━━━━━ Record set ━━━━━

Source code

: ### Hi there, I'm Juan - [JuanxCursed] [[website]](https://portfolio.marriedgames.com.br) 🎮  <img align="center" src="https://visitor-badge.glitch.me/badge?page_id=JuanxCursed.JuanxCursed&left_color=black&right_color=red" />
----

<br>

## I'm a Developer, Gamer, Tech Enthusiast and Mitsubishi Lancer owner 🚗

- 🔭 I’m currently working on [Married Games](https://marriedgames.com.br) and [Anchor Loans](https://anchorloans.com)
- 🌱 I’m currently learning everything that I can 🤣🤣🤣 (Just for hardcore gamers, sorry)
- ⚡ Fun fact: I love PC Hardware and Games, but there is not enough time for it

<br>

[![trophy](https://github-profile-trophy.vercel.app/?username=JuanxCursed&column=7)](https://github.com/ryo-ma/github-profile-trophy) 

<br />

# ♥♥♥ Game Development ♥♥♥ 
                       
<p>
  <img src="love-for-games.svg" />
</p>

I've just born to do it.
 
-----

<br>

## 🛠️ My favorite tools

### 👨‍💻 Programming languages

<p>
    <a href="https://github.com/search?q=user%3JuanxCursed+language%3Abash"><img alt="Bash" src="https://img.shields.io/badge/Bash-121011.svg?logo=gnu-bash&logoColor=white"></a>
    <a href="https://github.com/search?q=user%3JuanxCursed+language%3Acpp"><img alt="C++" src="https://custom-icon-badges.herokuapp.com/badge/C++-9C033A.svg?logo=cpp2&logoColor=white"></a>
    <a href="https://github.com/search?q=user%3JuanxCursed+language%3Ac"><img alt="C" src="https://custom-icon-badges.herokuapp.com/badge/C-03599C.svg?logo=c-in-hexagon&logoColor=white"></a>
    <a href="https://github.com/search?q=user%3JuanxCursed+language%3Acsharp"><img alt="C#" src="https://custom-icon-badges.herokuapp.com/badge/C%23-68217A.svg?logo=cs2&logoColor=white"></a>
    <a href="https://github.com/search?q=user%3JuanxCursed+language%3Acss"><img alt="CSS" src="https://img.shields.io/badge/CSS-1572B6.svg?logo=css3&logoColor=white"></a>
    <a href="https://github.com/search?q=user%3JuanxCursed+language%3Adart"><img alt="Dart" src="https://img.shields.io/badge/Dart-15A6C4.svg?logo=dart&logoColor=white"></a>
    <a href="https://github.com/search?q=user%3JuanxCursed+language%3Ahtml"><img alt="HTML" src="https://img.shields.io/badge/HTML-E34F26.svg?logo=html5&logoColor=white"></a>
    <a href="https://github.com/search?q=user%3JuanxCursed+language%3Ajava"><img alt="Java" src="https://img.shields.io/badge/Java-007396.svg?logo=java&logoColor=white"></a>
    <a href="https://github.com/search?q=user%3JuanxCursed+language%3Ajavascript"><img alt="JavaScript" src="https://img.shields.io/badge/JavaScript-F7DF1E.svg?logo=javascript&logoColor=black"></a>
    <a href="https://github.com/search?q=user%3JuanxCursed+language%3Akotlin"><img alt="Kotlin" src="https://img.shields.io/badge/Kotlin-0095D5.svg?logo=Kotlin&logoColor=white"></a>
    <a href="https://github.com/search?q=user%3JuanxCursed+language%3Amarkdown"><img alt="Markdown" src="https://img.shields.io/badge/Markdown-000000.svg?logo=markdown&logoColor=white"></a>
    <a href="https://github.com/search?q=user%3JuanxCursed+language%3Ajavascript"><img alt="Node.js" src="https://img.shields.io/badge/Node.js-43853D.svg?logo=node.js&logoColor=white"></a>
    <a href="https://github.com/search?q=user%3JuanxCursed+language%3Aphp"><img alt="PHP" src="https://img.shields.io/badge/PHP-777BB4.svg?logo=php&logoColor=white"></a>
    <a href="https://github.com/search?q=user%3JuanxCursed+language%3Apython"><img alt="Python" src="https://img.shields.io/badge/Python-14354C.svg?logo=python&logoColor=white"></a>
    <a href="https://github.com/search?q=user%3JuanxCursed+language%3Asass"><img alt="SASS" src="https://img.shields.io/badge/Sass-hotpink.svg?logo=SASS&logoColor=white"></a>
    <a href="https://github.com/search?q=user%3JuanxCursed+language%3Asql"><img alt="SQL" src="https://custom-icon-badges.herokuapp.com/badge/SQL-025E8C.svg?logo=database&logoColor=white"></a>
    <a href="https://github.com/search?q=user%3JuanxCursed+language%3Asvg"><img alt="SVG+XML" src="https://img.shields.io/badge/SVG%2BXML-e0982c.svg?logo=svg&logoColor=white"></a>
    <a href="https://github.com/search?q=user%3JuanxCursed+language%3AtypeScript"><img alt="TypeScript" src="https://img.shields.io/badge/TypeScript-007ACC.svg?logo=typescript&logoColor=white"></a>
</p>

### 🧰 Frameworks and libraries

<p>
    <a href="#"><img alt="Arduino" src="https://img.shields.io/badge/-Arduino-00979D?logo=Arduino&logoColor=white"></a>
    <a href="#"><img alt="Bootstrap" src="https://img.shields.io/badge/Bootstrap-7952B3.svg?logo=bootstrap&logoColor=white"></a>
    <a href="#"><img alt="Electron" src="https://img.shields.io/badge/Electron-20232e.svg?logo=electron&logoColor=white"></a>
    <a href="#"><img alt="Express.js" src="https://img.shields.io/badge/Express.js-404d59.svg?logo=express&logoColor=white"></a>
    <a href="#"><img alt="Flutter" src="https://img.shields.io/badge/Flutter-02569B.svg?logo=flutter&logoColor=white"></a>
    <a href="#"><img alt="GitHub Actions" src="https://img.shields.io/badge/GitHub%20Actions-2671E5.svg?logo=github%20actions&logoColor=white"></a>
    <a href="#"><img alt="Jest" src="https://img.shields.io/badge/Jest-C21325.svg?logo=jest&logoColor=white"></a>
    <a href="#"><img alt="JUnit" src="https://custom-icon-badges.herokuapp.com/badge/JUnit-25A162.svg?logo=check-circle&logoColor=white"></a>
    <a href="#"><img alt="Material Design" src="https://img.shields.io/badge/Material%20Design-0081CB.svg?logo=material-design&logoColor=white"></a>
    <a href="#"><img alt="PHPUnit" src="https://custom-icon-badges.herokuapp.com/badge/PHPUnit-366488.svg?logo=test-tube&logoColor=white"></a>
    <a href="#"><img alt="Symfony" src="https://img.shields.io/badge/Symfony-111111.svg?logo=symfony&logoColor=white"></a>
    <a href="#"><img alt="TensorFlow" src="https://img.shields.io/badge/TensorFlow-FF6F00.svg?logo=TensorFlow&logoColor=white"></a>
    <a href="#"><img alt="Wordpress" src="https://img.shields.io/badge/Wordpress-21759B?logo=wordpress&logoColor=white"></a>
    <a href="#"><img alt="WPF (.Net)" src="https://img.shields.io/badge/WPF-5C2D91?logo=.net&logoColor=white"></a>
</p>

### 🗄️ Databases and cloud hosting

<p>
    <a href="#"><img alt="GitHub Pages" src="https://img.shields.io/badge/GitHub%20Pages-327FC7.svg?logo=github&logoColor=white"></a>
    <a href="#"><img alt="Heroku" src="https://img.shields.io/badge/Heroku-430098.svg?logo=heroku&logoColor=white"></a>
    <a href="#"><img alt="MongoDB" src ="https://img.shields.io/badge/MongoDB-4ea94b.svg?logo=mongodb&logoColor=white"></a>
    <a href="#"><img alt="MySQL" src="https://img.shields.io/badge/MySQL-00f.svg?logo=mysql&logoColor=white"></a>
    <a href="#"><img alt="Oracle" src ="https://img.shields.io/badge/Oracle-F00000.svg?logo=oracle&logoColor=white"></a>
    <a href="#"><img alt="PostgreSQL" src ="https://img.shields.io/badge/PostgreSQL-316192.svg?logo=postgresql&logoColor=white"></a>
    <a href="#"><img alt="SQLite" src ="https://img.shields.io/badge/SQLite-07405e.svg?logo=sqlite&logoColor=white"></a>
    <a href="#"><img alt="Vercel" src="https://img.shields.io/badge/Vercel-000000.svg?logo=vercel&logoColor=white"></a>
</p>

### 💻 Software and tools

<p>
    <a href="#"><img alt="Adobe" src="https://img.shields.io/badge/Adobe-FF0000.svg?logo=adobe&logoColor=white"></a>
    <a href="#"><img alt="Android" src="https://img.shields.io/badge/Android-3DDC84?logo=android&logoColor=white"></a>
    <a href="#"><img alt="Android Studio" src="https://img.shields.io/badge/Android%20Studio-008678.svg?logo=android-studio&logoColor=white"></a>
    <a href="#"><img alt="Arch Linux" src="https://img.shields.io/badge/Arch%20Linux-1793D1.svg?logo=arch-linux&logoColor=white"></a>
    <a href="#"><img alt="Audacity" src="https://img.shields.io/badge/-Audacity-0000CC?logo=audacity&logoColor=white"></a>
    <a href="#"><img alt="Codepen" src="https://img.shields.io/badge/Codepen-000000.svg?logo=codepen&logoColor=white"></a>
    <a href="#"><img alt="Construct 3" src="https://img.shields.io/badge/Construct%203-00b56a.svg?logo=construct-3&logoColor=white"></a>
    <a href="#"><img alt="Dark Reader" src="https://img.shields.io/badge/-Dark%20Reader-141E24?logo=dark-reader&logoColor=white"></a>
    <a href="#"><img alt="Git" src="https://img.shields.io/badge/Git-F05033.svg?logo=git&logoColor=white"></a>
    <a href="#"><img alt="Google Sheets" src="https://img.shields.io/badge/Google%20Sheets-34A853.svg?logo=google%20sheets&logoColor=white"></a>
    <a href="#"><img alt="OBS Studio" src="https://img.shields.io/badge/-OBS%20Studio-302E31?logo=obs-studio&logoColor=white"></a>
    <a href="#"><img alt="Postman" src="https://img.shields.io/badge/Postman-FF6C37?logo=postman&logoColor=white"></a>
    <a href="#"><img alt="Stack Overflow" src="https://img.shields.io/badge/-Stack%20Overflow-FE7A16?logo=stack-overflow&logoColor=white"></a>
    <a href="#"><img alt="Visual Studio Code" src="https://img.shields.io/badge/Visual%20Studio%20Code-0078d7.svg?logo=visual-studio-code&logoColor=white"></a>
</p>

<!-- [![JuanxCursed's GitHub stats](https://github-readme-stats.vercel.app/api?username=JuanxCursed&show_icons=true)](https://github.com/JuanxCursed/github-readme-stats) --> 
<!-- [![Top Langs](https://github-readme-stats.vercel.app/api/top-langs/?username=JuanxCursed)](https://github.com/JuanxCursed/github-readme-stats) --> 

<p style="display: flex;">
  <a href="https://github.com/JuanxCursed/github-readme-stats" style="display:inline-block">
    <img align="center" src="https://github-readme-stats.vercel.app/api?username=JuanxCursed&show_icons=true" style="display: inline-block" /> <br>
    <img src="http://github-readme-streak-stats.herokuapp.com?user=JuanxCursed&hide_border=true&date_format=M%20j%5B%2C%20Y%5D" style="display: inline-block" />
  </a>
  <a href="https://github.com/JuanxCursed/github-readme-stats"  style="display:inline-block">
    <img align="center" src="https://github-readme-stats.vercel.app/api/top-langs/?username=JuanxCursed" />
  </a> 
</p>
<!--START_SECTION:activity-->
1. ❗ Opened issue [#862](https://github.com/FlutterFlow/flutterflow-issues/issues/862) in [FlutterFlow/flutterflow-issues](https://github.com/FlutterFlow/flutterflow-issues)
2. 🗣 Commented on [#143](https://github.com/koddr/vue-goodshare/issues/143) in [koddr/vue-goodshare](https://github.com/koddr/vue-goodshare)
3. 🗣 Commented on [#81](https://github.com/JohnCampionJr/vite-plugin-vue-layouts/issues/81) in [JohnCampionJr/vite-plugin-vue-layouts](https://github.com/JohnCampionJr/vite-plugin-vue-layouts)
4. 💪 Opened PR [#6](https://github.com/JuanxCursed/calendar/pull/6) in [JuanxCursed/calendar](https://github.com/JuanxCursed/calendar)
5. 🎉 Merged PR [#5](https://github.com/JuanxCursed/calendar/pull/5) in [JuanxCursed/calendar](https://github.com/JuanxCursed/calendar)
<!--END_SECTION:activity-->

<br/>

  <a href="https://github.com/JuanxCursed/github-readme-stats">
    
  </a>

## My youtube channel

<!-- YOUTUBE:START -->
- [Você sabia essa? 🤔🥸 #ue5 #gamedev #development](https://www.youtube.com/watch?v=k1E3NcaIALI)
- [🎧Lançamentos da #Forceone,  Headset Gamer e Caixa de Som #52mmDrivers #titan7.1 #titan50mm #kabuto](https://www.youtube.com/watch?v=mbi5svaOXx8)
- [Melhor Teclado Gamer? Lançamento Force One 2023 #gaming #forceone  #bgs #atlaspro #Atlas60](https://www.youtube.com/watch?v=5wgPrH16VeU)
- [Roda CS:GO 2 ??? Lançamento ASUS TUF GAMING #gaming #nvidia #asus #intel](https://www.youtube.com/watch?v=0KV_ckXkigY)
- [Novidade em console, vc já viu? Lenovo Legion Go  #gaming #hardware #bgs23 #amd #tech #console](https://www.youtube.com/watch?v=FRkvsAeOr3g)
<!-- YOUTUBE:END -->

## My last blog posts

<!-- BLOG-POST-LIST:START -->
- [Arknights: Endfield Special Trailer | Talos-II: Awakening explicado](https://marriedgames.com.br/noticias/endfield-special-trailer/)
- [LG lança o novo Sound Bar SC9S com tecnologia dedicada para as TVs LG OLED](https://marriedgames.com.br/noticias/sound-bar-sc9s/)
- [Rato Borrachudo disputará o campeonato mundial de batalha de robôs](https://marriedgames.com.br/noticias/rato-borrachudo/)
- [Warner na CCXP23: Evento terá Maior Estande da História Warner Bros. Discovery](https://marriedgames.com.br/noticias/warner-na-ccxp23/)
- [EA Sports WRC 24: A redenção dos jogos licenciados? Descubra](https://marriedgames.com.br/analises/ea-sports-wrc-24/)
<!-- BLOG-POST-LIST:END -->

━━━━━

> **What needs to be done**:
Check each line of the data above for the word "android" and state how many lines contain it, with no other text.

> **Reply**:
2